> ASSIGNED TASK: From top to bottom, each entry below must be reproduced exactly.

---------- DATASET RECORDS ----------

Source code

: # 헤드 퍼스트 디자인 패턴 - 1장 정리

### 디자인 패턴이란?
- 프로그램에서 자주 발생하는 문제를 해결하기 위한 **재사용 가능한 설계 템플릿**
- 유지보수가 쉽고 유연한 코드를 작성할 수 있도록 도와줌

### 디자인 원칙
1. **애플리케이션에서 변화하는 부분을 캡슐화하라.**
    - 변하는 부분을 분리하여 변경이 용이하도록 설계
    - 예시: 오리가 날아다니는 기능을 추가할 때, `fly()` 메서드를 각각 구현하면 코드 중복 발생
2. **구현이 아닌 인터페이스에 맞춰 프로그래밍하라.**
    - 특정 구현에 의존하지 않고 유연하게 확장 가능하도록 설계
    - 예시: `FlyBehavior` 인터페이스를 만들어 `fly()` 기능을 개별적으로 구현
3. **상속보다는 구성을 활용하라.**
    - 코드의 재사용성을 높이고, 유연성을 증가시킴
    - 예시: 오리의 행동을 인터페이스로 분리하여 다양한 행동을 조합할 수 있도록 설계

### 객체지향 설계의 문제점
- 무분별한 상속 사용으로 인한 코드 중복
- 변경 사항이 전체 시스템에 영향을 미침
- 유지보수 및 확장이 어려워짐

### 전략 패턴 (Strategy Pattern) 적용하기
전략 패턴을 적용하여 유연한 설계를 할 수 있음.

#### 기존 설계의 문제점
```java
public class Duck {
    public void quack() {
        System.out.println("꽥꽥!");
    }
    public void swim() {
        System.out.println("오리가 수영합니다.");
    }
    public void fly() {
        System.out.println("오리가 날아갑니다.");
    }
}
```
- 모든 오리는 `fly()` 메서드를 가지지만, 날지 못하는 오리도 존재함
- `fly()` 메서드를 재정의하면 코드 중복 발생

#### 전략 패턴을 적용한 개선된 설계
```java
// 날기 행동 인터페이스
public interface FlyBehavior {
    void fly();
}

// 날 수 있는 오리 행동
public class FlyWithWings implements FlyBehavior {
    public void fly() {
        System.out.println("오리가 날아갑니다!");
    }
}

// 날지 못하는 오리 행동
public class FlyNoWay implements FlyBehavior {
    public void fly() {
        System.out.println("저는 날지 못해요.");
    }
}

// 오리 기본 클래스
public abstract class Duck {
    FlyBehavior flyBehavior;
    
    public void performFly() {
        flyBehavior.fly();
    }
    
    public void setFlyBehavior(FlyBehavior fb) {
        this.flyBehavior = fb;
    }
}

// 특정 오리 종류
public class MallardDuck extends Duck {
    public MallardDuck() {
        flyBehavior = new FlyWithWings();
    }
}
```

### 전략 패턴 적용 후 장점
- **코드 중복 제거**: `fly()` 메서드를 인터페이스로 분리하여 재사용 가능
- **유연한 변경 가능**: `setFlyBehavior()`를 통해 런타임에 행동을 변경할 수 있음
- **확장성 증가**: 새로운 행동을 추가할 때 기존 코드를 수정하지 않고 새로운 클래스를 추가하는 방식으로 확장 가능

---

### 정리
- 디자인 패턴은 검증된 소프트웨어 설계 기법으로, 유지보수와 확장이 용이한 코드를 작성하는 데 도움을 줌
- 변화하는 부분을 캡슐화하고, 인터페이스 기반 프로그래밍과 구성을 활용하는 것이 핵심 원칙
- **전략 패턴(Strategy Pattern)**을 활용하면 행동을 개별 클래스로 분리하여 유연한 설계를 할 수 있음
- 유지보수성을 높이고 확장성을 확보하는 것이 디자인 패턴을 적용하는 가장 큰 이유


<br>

----------

> ANSWER TO THIS TASK:
Source code

: # 헤드 퍼스트 디자인 패턴 - 1장 정리

### 디자인 패턴이란?
- 프로그램에서 자주 발생하는 문제를 해결하기 위한 **재사용 가능한 설계 템플릿**
- 유지보수가 쉽고 유연한 코드를 작성할 수 있도록 도와줌

### 디자인 원칙
1. **애플리케이션에서 변화하는 부분을 캡슐화하라.**
    - 변하는 부분을 분리하여 변경이 용이하도록 설계
    - 예시: 오리가 날아다니는 기능을 추가할 때, `fly()` 메서드를 각각 구현하면 코드 중복 발생
2. **구현이 아닌 인터페이스에 맞춰 프로그래밍하라.**
    - 특정 구현에 의존하지 않고 유연하게 확장 가능하도록 설계
    - 예시: `FlyBehavior` 인터페이스를 만들어 `fly()` 기능을 개별적으로 구현
3. **상속보다는 구성을 활용하라.**
    - 코드의 재사용성을 높이고, 유연성을 증가시킴
    - 예시: 오리의 행동을 인터페이스로 분리하여 다양한 행동을 조합할 수 있도록 설계

### 객체지향 설계의 문제점
- 무분별한 상속 사용으로 인한 코드 중복
- 변경 사항이 전체 시스템에 영향을 미침
- 유지보수 및 확장이 어려워짐

### 전략 패턴 (Strategy Pattern) 적용하기
전략 패턴을 적용하여 유연한 설계를 할 수 있음.

#### 기존 설계의 문제점
```java
public class Duck {
    public void quack() {
        System.out.println("꽥꽥!");
    }
    public void swim() {
        System.out.println("오리가 수영합니다.");
    }
    public void fly() {
        System.out.println("오리가 날아갑니다.");
    }
}
```
- 모든 오리는 `fly()` 메서드를 가지지만, 날지 못하는 오리도 존재함
- `fly()` 메서드를 재정의하면 코드 중복 발생

#### 전략 패턴을 적용한 개선된 설계
```java
// 날기 행동 인터페이스
public interface FlyBehavior {
    void fly();
}

// 날 수 있는 오리 행동
public class FlyWithWings implements FlyBehavior {
    public void fly() {
        System.out.println("오리가 날아갑니다!");
    }
}

// 날지 못하는 오리 행동
public class FlyNoWay implements FlyBehavior {
    public void fly() {
        System.out.println("저는 날지 못해요.");
    }
}

// 오리 기본 클래스
public abstract class Duck {
    FlyBehavior flyBehavior;
    
    public void performFly() {
        flyBehavior.fly();
    }
    
    public void setFlyBehavior(FlyBehavior fb) {
        this.flyBehavior = fb;
    }
}

// 특정 오리 종류
public class MallardDuck extends Duck {
    public MallardDuck() {
        flyBehavior = new FlyWithWings();
    }
}
```

### 전략 패턴 적용 후 장점
- **코드 중복 제거**: `fly()` 메서드를 인터페이스로 분리하여 재사용 가능
- **유연한 변경 가능**: `setFlyBehavior()`를 통해 런타임에 행동을 변경할 수 있음
- **확장성 증가**: 새로운 행동을 추가할 때 기존 코드를 수정하지 않고 새로운 클래스를 추가하는 방식으로 확장 가능

---

### 정리
- 디자인 패턴은 검증된 소프트웨어 설계 기법으로, 유지보수와 확장이 용이한 코드를 작성하는 데 도움을 줌
- 변화하는 부분을 캡슐화하고, 인터페이스 기반 프로그래밍과 구성을 활용하는 것이 핵심 원칙
- **전략 패턴(Strategy Pattern)**을 활용하면 행동을 개별 클래스로 분리하여 유연한 설계를 할 수 있음
- 유지보수성을 높이고 확장성을 확보하는 것이 디자인 패턴을 적용하는 가장 큰 이유


<br>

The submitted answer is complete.